### The problem
For this exercise, reproduce the entries below exactly, but only from the line containing "a Adobe Experience Platform" through the line containing "## OBJETIVO", both included.

Saved data entries:
━━━━━━
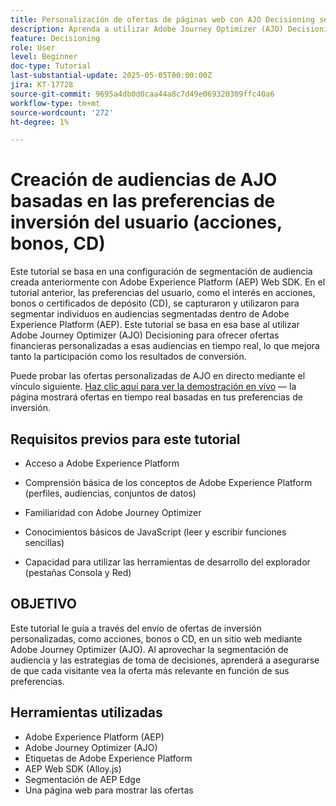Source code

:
 ```yaml
---
title: Personalización de ofertas de páginas web con AJO Decisioning según la audiencia
description: Aprenda a utilizar Adobe Journey Optimizer (AJO) Decisioning para ofrecer ofertas personalizadas en una página web aprovechando la segmentación de audiencia integrada en Adobe Experience Platform (AEP).
feature: Decisioning
role: User
level: Beginner
doc-type: Tutorial
last-substantial-update: 2025-05-05T00:00:00Z
jira: KT-17728
source-git-commit: 9695a4db0d0caa44a8c7d49e069320309ffc40a6
workflow-type: tm+mt
source-wordcount: '272'
ht-degree: 1%

---
```



# Creación de audiencias de AJO basadas en las preferencias de inversión del usuario (acciones, bonos, CD)

Este tutorial se basa en una configuración de segmentación de audiencia creada anteriormente con Adobe Experience Platform (AEP) Web SDK. En el tutorial anterior, las preferencias del usuario, como el interés en acciones, bonos o certificados de depósito (CD), se capturaron y utilizaron para segmentar individuos en audiencias segmentadas dentro de Adobe Experience Platform (AEP). Este tutorial se basa en esa base al utilizar Adobe Journey Optimizer (AJO) Decisioning para ofrecer ofertas financieras personalizadas a esas audiencias en tiempo real, lo que mejora tanto la participación como los resultados de conversión.

Puede probar las ofertas personalizadas de AJO en directo mediante el vínculo siguiente.
[Haz clic aquí para ver la demostración en vivo](https://gbedekar489.github.io/finwise/welcome.html) — la página mostrará ofertas en tiempo real basadas en tus preferencias de inversión.

## Requisitos previos para este tutorial

* Acceso a Adobe Experience Platform

* Comprensión básica de los conceptos de Adobe Experience Platform (perfiles, audiencias, conjuntos de datos)

* Familiaridad con Adobe Journey Optimizer

* Conocimientos básicos de JavaScript (leer y escribir funciones sencillas)

* Capacidad para utilizar las herramientas de desarrollo del explorador (pestañas Consola y Red)


## OBJETIVO

Este tutorial le guía a través del envío de ofertas de inversión personalizadas, como acciones, bonos o CD, en un sitio web mediante Adobe Journey Optimizer (AJO). Al aprovechar la segmentación de audiencia y las estrategias de toma de decisiones, aprenderá a asegurarse de que cada visitante vea la oferta más relevante en función de sus preferencias.

## Herramientas utilizadas

* Adobe Experience Platform (AEP)
* Adobe Journey Optimizer (AJO)
* Etiquetas de Adobe Experience Platform
* AEP Web SDK (Alloy.js)
* Segmentación de AEP Edge
* Una página web para mostrar las ofertas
━━━━━━
### Task output
* Acceso a Adobe Experience Platform

* Comprensión básica de los conceptos de Adobe Experience Platform (perfiles, audiencias, conjuntos de datos)

* Familiaridad con Adobe Journey Optimizer

* Conocimientos básicos de JavaScript (leer y escribir funciones sencillas)

* Capacidad para utilizar las herramientas de desarrollo del explorador (pestañas Consola y Red)


## OBJETIVO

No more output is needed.